What does this PR do?

I ran into an error related to an incorrect shape of inputs when using DataCollatorForSeq2Seq. I learned that it had to do with the BatchEncoding class. I did not find the error message particularly helpful as it does not mention anything about the input shape. Therefore I added the extra line on the error message to help guide anyone else who runs into this error.

Fixes #15505
@stas00

Before submitting

This PR fixes a typo or improves the docs (you can dismiss the other checks if that's the case).
Did you read the contributor guideline,
Pull Request section?
Was this discussed/approved via a Github issue or the forum? Please add a link
to it if that's the case.
Did you make sure to update the documentation with your changes? Here are the
documentation guidelines, and
here are tips on formatting docstrings.
Did you write any new necessary tests?

stas00 · 2022-05-27T01:13:17Z

@CakeCrusher, if it's programmable - won't it be better to actually validate the input shape explicitly, and assert if it's wrong - instead of piling up possible errors to an already long error message?
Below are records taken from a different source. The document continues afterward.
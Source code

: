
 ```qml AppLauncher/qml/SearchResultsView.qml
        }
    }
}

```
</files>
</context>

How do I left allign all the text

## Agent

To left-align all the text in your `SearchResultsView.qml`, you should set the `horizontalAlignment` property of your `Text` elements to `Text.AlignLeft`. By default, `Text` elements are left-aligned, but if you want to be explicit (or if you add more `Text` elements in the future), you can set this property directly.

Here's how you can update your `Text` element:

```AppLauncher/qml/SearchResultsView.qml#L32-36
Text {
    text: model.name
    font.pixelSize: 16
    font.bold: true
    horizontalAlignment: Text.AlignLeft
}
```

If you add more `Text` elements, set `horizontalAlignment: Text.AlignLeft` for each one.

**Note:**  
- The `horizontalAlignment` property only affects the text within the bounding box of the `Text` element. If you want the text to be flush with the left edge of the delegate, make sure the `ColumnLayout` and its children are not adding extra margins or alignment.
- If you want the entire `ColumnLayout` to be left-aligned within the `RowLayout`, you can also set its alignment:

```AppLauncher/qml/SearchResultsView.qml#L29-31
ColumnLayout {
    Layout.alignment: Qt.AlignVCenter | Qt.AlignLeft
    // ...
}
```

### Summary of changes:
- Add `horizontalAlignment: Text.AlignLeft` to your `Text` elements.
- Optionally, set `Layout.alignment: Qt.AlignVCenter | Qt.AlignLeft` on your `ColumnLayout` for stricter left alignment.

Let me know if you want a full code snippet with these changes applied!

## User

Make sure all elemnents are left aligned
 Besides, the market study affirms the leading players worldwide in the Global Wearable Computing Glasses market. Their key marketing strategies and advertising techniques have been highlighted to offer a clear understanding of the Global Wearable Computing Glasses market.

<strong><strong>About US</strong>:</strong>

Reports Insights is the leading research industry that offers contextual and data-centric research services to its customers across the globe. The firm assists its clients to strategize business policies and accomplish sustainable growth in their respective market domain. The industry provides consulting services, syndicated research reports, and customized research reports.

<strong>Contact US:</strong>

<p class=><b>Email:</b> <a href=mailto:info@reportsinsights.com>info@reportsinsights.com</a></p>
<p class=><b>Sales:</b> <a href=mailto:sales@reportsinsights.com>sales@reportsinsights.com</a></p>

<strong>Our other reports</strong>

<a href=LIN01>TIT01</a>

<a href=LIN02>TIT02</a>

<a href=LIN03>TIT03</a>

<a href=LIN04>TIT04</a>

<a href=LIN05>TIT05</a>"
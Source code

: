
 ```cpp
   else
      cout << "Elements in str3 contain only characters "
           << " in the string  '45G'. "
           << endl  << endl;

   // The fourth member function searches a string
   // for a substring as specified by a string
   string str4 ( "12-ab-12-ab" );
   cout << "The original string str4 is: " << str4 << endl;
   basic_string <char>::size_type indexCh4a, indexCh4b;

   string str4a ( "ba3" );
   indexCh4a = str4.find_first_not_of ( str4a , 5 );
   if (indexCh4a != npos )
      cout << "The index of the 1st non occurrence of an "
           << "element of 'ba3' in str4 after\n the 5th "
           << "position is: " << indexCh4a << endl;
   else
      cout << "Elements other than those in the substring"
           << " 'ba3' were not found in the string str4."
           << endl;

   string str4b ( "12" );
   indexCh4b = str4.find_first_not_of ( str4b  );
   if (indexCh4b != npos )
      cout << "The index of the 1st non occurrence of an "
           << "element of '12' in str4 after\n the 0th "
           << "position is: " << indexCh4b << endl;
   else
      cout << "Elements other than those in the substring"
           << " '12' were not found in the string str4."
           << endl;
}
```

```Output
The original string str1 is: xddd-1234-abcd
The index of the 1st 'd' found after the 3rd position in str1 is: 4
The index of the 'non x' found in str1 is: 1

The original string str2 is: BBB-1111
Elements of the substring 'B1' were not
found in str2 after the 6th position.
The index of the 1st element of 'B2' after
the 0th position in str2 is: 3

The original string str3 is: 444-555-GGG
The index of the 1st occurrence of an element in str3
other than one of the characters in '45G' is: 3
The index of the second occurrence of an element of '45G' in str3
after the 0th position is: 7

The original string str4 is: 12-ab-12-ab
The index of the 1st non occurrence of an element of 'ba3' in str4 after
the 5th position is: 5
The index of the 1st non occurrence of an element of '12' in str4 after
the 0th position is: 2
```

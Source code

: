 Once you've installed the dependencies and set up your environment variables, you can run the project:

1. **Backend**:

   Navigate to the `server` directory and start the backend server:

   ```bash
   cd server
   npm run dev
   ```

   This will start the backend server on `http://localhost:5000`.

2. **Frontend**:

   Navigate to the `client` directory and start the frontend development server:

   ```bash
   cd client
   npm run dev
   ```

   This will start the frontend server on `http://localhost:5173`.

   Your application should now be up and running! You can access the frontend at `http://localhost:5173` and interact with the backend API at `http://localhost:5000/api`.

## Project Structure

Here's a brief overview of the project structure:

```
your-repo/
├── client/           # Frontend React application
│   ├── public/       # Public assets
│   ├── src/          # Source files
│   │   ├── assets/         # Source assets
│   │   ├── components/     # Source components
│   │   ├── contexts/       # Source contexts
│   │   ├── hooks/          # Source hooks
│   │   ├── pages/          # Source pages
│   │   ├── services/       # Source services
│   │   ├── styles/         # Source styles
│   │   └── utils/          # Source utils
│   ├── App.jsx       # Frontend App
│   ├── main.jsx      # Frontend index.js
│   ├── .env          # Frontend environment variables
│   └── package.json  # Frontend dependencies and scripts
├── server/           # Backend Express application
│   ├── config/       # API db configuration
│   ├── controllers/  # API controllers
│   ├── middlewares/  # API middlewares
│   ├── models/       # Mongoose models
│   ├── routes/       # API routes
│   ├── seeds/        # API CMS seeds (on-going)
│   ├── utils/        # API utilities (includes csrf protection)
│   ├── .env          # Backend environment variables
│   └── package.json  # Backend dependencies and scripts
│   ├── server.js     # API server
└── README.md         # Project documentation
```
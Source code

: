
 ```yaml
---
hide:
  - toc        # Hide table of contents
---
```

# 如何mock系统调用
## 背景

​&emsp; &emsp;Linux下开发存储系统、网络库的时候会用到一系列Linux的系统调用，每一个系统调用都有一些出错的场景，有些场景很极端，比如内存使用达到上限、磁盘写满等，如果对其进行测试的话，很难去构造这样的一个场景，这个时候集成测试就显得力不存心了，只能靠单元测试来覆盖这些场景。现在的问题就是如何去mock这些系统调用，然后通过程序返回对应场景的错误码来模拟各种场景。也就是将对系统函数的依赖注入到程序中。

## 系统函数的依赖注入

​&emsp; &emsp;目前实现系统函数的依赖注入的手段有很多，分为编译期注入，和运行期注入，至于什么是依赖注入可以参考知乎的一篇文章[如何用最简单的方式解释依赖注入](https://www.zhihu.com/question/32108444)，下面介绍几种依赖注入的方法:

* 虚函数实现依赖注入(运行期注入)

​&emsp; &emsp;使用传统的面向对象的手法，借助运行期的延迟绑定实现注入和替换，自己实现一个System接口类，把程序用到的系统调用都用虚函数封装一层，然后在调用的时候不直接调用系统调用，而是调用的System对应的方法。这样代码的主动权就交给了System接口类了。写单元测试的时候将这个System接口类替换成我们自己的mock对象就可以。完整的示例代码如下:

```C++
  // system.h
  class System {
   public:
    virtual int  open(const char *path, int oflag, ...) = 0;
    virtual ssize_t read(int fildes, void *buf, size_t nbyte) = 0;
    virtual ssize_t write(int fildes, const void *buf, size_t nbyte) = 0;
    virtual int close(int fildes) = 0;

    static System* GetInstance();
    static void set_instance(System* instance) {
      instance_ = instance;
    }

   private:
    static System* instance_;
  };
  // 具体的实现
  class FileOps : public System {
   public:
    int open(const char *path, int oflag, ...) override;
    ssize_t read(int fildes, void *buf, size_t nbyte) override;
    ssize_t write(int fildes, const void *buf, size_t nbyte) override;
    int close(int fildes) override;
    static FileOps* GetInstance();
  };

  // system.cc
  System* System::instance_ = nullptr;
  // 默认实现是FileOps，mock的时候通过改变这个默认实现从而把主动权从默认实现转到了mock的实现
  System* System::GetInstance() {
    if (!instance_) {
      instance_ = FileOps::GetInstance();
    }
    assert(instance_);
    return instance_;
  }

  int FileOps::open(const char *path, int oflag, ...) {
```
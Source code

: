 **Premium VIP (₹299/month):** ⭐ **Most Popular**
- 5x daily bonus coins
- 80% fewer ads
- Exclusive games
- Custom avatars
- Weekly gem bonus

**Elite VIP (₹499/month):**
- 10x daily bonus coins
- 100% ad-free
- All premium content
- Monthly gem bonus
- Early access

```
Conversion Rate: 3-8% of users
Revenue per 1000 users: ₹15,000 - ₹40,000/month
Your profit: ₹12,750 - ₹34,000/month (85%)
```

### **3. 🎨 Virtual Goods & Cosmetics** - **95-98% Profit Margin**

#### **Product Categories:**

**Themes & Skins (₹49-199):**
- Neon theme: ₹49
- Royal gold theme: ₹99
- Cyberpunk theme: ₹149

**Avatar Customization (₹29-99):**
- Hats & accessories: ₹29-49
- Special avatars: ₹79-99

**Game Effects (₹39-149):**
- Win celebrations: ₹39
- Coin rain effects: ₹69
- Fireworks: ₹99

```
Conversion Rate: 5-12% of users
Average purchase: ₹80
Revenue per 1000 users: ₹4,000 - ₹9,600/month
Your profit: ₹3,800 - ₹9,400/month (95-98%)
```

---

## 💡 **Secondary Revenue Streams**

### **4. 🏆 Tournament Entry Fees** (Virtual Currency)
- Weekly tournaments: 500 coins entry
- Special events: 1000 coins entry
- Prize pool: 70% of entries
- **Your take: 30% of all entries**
CakeCrusher · 2022-05-27T01:46:52Z

@stas00 agreed ill make a check for it

CakeCrusher · 2022-05-27T20:27:13Z

src/transformers/tokenization_utils_base.py

@@ -715,15 +715,14 @@ def convert_to_tensors(

                    self[key] = tensor
            except:  # noqa E722
-                if key == "overflowing_tokens":
+                if key == "overflowing_tokens" or key == "input_ids" or key == "attention_mask":


I'm not sure if there are more keys to take take into account for this issue

I think there was a miscommunication there.

In the OP you suggested that there could be an error of passing wrongly shaped inputs - at least that's how I understood it. And I proposed that perhaps it'd be better to check if inputs are misformatted and assert if that's the case. But your newly proposed change is something totally different. So I think I lost you here.

Perhaps you could show an example of wrongly shaped inputs and then the corrected one?

HuggingFaceDocBuilderDev · 2022-05-27T20:27:47Z

The documentation is not available anymore as the PR was closed or merged.

CakeCrusher · 2022-05-27T20:28:21Z

src/transformers/tokenization_utils_base.py

                    raise ValueError(
-                        "Unable to create tensor returning overflowing tokens of different lengths. "
+                        f"Unable to create tensor returning {key} of different lengths. "
                        "Please see if a fast version of this tokenizer is available to have this feature available."


Not sure if this feature of fast tokenizers applies for the other keys.

CakeCrusher · 2022-06-05T15:47:47Z

Hi @stas00 , is the pr ok?

stas00 · 2022-06-05T16:29:11Z

This PR is waiting for your answer here: #17447 (comment)

stas00 · 2022-06-30T15:26:25Z

@CakeCrusher, I think we lost each other here. Should we finish this PR?

CakeCrusher · 2022-07-06T00:10:12Z

@sgugger @stas00

Hi @stas00 sorry for the discontinuity, I am now able to focus and see this issue through.

Here is an example demonstrating successful and erring inputs:
https://colab.research.google.com/drive/16aLu6QrDSV_aUYRdpufl5E4iS08qkUGj?usp=sharing

I then made the following changes to overcome excessive nesting (a list containing a single item):
CakeCrusher/transformers@main...lead_nesting_solution

I understand the changes are pretty fundamental, but they work. I have yet to add the assert statement, since the nesting fix does the job forcefully. I was hoping to do an overarching PR, involving the new error message (or assert) and the fix (possibly parametrized so that it is not forced). What are your thoughts?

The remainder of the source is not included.